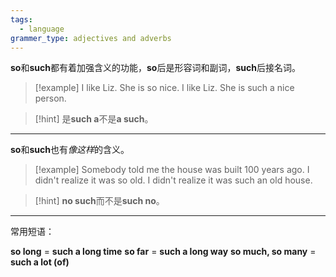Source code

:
 ```yaml
---
tags:
  - language
grammer_type: adjectives and adverbs
---
```

**so**和**such**都有着加强含义的功能，**so**后是形容词和副词，**such**后接名词。

> [!example]
> I like Liz. She is so nice.
> I like Liz. She is such a nice person.

> [!hint]
> 是**such a**不是**a such**。

---

**so**和**such**也有*像这样*的含义。

> [!example]
> Somebody told me the house was built 100 years ago. I didn't realize it was so old.
> I didn't realize it was such an old house.

> [!hint]
> **no such**而不是**such no**。

---

常用短语：

**so long** = **such a long time**
**so far** = **such a long way**
**so much, so many** = **such a lot (of)**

#### Task instructions
Write every line of the data out again exactly, leaving out all images.

#### Reply
Source code

:
 ```yaml
---
tags:
  - language
grammer_type: adjectives and adverbs
---
```

**so**和**such**都有着加强含义的功能，**so**后是形容词和副词，**such**后接名词。

> [!example]
> I like Liz. She is so nice.
> I like Liz. She is such a nice person.

> [!hint]
> 是**such a**不是**a such**。

---

**so**和**such**也有*像这样*的含义。

> [!example]
> Somebody told me the house was built 100 years ago. I didn't realize it was so old.
> I didn't realize it was such an old house.

> [!hint]
> **no such**而不是**such no**。

---

常用短语：

**so long** = **such a long time**
**so far** = **such a long way**
**so much, so many** = **such a lot (of)**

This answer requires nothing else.